[Rendered images with source text]
━━━━━━

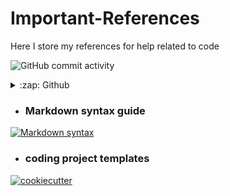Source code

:# Important-References
Here I store my references for help related to code

![GitHub commit activity](https://img.shields.io/github/commit-activity/w/r-a-j/Important-References)

<details>
  <summary>:zap: Github </summary>
 
<!--START_SECTION:activity-->
- [Github Badges](https://shields.io/badges)
<!--END_SECTION:activity-->

</details>

- ### Markdown syntax guide
[![Markdown syntax](https://cdn.worldvectorlogo.com/logos/markdown.svg)](https://www.markdownguide.org/basic-syntax/)

- ### coding project templates
[![cookiecutter](https://assets.website-files.com/6189495a8f80ad3e20ebcf60/618e86f4d53488d751cb2fc9_logo%20(29).svg)](https://www.cookiecutter.io/templates)
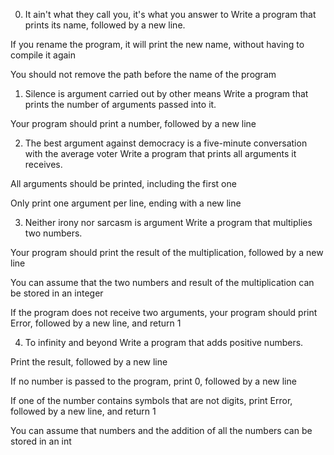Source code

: 0. It ain't what they call you, it's what you answer to
Write a program that prints its name, followed by a new line.



If you rename the program, it will print the new name, without having to compile it again

You should not remove the path before the name of the program

1. Silence is argument carried out by other means
Write a program that prints the number of arguments passed into it.



Your program should print a number, followed by a new line

2. The best argument against democracy is a five-minute conversation with the average voter
Write a program that prints all arguments it receives.



All arguments should be printed, including the first one

Only print one argument per line, ending with a new line

3. Neither irony nor sarcasm is argument
Write a program that multiplies two numbers.



Your program should print the result of the multiplication, followed by a new line

You can assume that the two numbers and result of the multiplication can be stored in an integer

If the program does not receive two arguments, your program should print Error, followed by a new line, and return 1

4. To infinity and beyond
Write a program that adds positive numbers.



Print the result, followed by a new line

If no number is passed to the program, print 0, followed by a new line

If one of the number contains symbols that are not digits, print Error, followed by a new line, and return 1

You can assume that numbers and the addition of all the numbers can be stored in an int
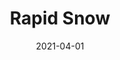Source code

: ---
description: "Pattern%3A%20Rapid%20%7C%20Color%3A%20Snow%20%7C%20Width%3A%2054%u201D%20%7C%20Content%3A%20100%25%20Polyester%20%7C%20Abrasion%3A%2050%2C000%20Double%20Rubs%20-%20Wyzenbeek%20Method%20%7C%20Repeat%3A%20n/a%20%7C%20Finish%3A%20INCASE%20by%20CRYPTON%20%7C%20Flammability%3A%20NFPA%20260%2C%20UFAC%20Class%201%2C%20CAL%20117%20%7C%20Applications%3A%20Contract%20/%20Hospitality%2C%20Residential%20%7C%20"
tags: 
  - "Lark Fontaine"
  - "Rapid"
  - "Textiles"
image_primary: "img/Snow_large.jpg"
href: "https://www.larkfontaine.com/collections/textiles/products/rapid-snow"
designer: "Lark Fontaine"
title: "Rapid Snow"
category: "Textiles"
subtitle: ""
manufacturer: "Lark Fontaine"
slug: "/manufacturers/lark-fontaine/textiles/lark-fontaine-rapid-snow"
date: "2021-04-01"
---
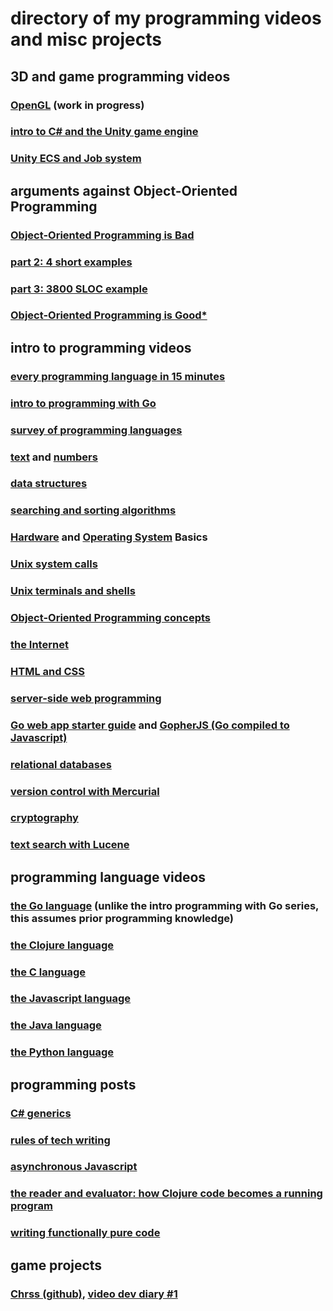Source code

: # directory of my programming videos and misc projects

## 3D and game programming videos

### [OpenGL](https://www.youtube.com/playlist?list=PLIbUZ3URbL0ESKHrvzXuHjrcLi7gxhBby) (work in progress)

### [intro to C# and the Unity game engine](https://www.youtube.com/playlist?list=PLIbUZ3URbL0F8p5TUxBChxqpqEJY8yRJo)

### [Unity ECS and Job system](https://github.com/BrianWill/LearnUnity/blob/master/ecs-jobs/intro.md)

## arguments against Object-Oriented Programming

### [Object-Oriented Programming is Bad](https://www.youtube.com/watch?v=QM1iUe6IofM) 

### [part 2: 4 short examples](https://www.youtube.com/watch?v=IRTfhkiAqPw)

### [part 3: 3800 SLOC example](https://www.youtube.com/watch?v=V6VP-2aIcSc)

### [Object-Oriented Programming is Good*](https://www.youtube.com/watch?v=0iyB0_qPvWk)

## intro to programming videos

### [every programming language in 15 minutes](https://youtu.be/duhDovqHbEs)

### [intro to programming with Go](https://www.youtube.com/playlist?list=PLIbUZ3URbL0GcLBpWebtEXO5kT2_vHfBW)

### [survey of programming languages](https://www.youtube.com/playlist?list=PL7141DE955793D3F0)

### [text](https://www.youtube.com/playlist?list=PL383CCF1CD8313E13) and [numbers](https://www.youtube.com/playlist?list=PLIbUZ3URbL0FAORgAHK8AEx9pJpscPrqd)

### [data structures](https://www.youtube.com/playlist?list=PLA7BE376E483F4EE4)

### [searching and sorting algorithms](https://www.youtube.com/playlist?list=PLB506CF2AF32D8617)

### [Hardware](https://www.youtube.com/playlist?list=PLAF8648427BB68706) and [Operating System](https://www.youtube.com/playlist?list=PLIbUZ3URbL0Gqn0q2-MYJd-3nv6zw7GCQ) Basics

### [Unix system calls](https://www.youtube.com/playlist?list=PL993D01B05C47C28D)

### [Unix terminals and shells](https://www.youtube.com/playlist?list=PLFAC320731F539902)

### [Object-Oriented Programming concepts](https://www.youtube.com/watch?v=lbXsrHGhBAU)

### [the Internet](https://www.youtube.com/playlist?list=PL18AF3812A53E11C5)

### [HTML and CSS](https://www.youtube.com/playlist?list=PLA81DCBC4D8A85E68)

### [server-side web programming](https://www.youtube.com/playlist?list=PL978B2CE2D788F745)

### [Go web app starter guide](https://www.youtube.com/watch?v=uey7jIEmR3A) and [GopherJS (Go compiled to Javascript)](https://youtu.be/HObqhDgMdgk)

### [relational databases](https://www.youtube.com/playlist?list=PL6D2AA443FA10BBBC)

### [version control with Mercurial](https://www.youtube.com/playlist?list=PL0D26673135C9A407)

### [cryptography](https://www.youtube.com/playlist?list=PLB417B9548CC0C258)

### [text search with Lucene](https://www.youtube.com/playlist?list=PLIbUZ3URbL0F4NRRcVTo7qjV20rQtcKqq)

## programming language videos

### [the Go language](https://www.youtube.com/playlist?list=PLIbUZ3URbL0Hn-2v6oB9nMfIfJPYDY9Nv) (unlike the intro programming with Go series, this assumes prior programming knowledge)

### [the Clojure language](https://www.youtube.com/playlist?list=PLAC43CFB134E85266)

### [the C language](https://www.youtube.com/playlist?list=PLEDF53DC200BAF48D)

### [the Javascript language](https://www.youtube.com/playlist?list=PL92D70E98B0336AB2)

### [the Java language](https://www.youtube.com/playlist?list=PLC847C5B15C22BFDC)

### [the Python language](https://www.youtube.com/playlist?list=PL29B31797A997C41E)

## programming posts

### [C# generics](https://gist.github.com/BrianWill/42007fe44310bd4102a54e921ec01b00)
### [rules of tech writing](https://gist.github.com/BrianWill/713b679e212063cc6e56aad8e6303ccb)
### [asynchronous Javascript](https://gist.github.com/BrianWill/d7e02cdeb8d9c43152750c52887418ff)
### [the reader and evaluator: how Clojure code becomes a running program](https://gist.github.com/BrianWill/35d4b948c5b6149f5898)
### [writing functionally pure code](https://gist.github.com/BrianWill/e122e4cffa000d30f187)

## game projects

### [Chrss (github)](https://github.com/BrianWill/chrss), [video dev diary #1](https://youtu.be/gyHuZPnEGRI)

━━━━━━

PROMPT: With the pictures removed, return each record above exactly as given.

REPLY TO THE EXERCISE:
Source code

:# Important-References
Here I store my references for help related to code

![GitHub commit activity](https://img.shields.io/github/commit-activity/w/r-a-j/Important-References)

<details>
  <summary>:zap: Github </summary>
 
<!--START_SECTION:activity-->
- [Github Badges](https://shields.io/badges)
<!--END_SECTION:activity-->

</details>

- ### Markdown syntax guide
[![Markdown syntax](https://cdn.worldvectorlogo.com/logos/markdown.svg)](https://www.markdownguide.org/basic-syntax/)

- ### coding project templates
[![cookiecutter](https://assets.website-files.com/6189495a8f80ad3e20ebcf60/618e86f4d53488d751cb2fc9_logo%20(29).svg)](https://www.cookiecutter.io/templates)
Source code

: 0. It ain't what they call you, it's what you answer to
Write a program that prints its name, followed by a new line.



If you rename the program, it will print the new name, without having to compile it again

You should not remove the path before the name of the program

1. Silence is argument carried out by other means
Write a program that prints the number of arguments passed into it.



Your program should print a number, followed by a new line

2. The best argument against democracy is a five-minute conversation with the average voter
Write a program that prints all arguments it receives.



All arguments should be printed, including the first one

Only print one argument per line, ending with a new line

3. Neither irony nor sarcasm is argument
Write a program that multiplies two numbers.



Your program should print the result of the multiplication, followed by a new line

You can assume that the two numbers and result of the multiplication can be stored in an integer

If the program does not receive two arguments, your program should print Error, followed by a new line, and return 1

4. To infinity and beyond
Write a program that adds positive numbers.



Print the result, followed by a new line

If no number is passed to the program, print 0, followed by a new line

If one of the number contains symbols that are not digits, print Error, followed by a new line, and return 1

You can assume that numbers and the addition of all the numbers can be stored in an int
Source code

: ---
description: "Pattern%3A%20Rapid%20%7C%20Color%3A%20Snow%20%7C%20Width%3A%2054%u201D%20%7C%20Content%3A%20100%25%20Polyester%20%7C%20Abrasion%3A%2050%2C000%20Double%20Rubs%20-%20Wyzenbeek%20Method%20%7C%20Repeat%3A%20n/a%20%7C%20Finish%3A%20INCASE%20by%20CRYPTON%20%7C%20Flammability%3A%20NFPA%20260%2C%20UFAC%20Class%201%2C%20CAL%20117%20%7C%20Applications%3A%20Contract%20/%20Hospitality%2C%20Residential%20%7C%20"
tags: 
  - "Lark Fontaine"
  - "Rapid"
  - "Textiles"
image_primary: "img/Snow_large.jpg"
href: "https://www.larkfontaine.com/collections/textiles/products/rapid-snow"
designer: "Lark Fontaine"
title: "Rapid Snow"
category: "Textiles"
subtitle: ""
manufacturer: "Lark Fontaine"
slug: "/manufacturers/lark-fontaine/textiles/lark-fontaine-rapid-snow"
date: "2021-04-01"
---
Source code

: # directory of my programming videos and misc projects

## 3D and game programming videos

### [OpenGL](https://www.youtube.com/playlist?list=PLIbUZ3URbL0ESKHrvzXuHjrcLi7gxhBby) (work in progress)

### [intro to C# and the Unity game engine](https://www.youtube.com/playlist?list=PLIbUZ3URbL0F8p5TUxBChxqpqEJY8yRJo)

### [Unity ECS and Job system](https://github.com/BrianWill/LearnUnity/blob/master/ecs-jobs/intro.md)

## arguments against Object-Oriented Programming

### [Object-Oriented Programming is Bad](https://www.youtube.com/watch?v=QM1iUe6IofM) 

### [part 2: 4 short examples](https://www.youtube.com/watch?v=IRTfhkiAqPw)

### [part 3: 3800 SLOC example](https://www.youtube.com/watch?v=V6VP-2aIcSc)

### [Object-Oriented Programming is Good*](https://www.youtube.com/watch?v=0iyB0_qPvWk)

## intro to programming videos

### [every programming language in 15 minutes](https://youtu.be/duhDovqHbEs)

### [intro to programming with Go](https://www.youtube.com/playlist?list=PLIbUZ3URbL0GcLBpWebtEXO5kT2_vHfBW)

### [survey of programming languages](https://www.youtube.com/playlist?list=PL7141DE955793D3F0)

### [text](https://www.youtube.com/playlist?list=PL383CCF1CD8313E13) and [numbers](https://www.youtube.com/playlist?list=PLIbUZ3URbL0FAORgAHK8AEx9pJpscPrqd)

### [data structures](https://www.youtube.com/playlist?list=PLA7BE376E483F4EE4)

### [searching and sorting algorithms](https://www.youtube.com/playlist?list=PLB506CF2AF32D8617)

### [Hardware](https://www.youtube.com/playlist?list=PLAF8648427BB68706) and [Operating System](https://www.youtube.com/playlist?list=PLIbUZ3URbL0Gqn0q2-MYJd-3nv6zw7GCQ) Basics

### [Unix system calls](https://www.youtube.com/playlist?list=PL993D01B05C47C28D)

### [Unix terminals and shells](https://www.youtube.com/playlist?list=PLFAC320731F539902)

### [Object-Oriented Programming concepts](https://www.youtube.com/watch?v=lbXsrHGhBAU)

### [the Internet](https://www.youtube.com/playlist?list=PL18AF3812A53E11C5)

### [HTML and CSS](https://www.youtube.com/playlist?list=PLA81DCBC4D8A85E68)

### [server-side web programming](https://www.youtube.com/playlist?list=PL978B2CE2D788F745)

### [Go web app starter guide](https://www.youtube.com/watch?v=uey7jIEmR3A) and [GopherJS (Go compiled to Javascript)](https://youtu.be/HObqhDgMdgk)

### [relational databases](https://www.youtube.com/playlist?list=PL6D2AA443FA10BBBC)

### [version control with Mercurial](https://www.youtube.com/playlist?list=PL0D26673135C9A407)

### [cryptography](https://www.youtube.com/playlist?list=PLB417B9548CC0C258)

### [text search with Lucene](https://www.youtube.com/playlist?list=PLIbUZ3URbL0F4NRRcVTo7qjV20rQtcKqq)

## programming language videos

### [the Go language](https://www.youtube.com/playlist?list=PLIbUZ3URbL0Hn-2v6oB9nMfIfJPYDY9Nv) (unlike the intro programming with Go series, this assumes prior programming knowledge)

### [the Clojure language](https://www.youtube.com/playlist?list=PLAC43CFB134E85266)

### [the C language](https://www.youtube.com/playlist?list=PLEDF53DC200BAF48D)

### [the Javascript language](https://www.youtube.com/playlist?list=PL92D70E98B0336AB2)

### [the Java language](https://www.youtube.com/playlist?list=PLC847C5B15C22BFDC)

### [the Python language](https://www.youtube.com/playlist?list=PL29B31797A997C41E)

## programming posts

### [C# generics](https://gist.github.com/BrianWill/42007fe44310bd4102a54e921ec01b00)
### [rules of tech writing](https://gist.github.com/BrianWill/713b679e212063cc6e56aad8e6303ccb)
### [asynchronous Javascript](https://gist.github.com/BrianWill/d7e02cdeb8d9c43152750c52887418ff)
### [the reader and evaluator: how Clojure code becomes a running program](https://gist.github.com/BrianWill/35d4b948c5b6149f5898)
### [writing functionally pure code](https://gist.github.com/BrianWill/e122e4cffa000d30f187)

## game projects

### [Chrss (github)](https://github.com/BrianWill/chrss), [video dev diary #1](https://youtu.be/gyHuZPnEGRI)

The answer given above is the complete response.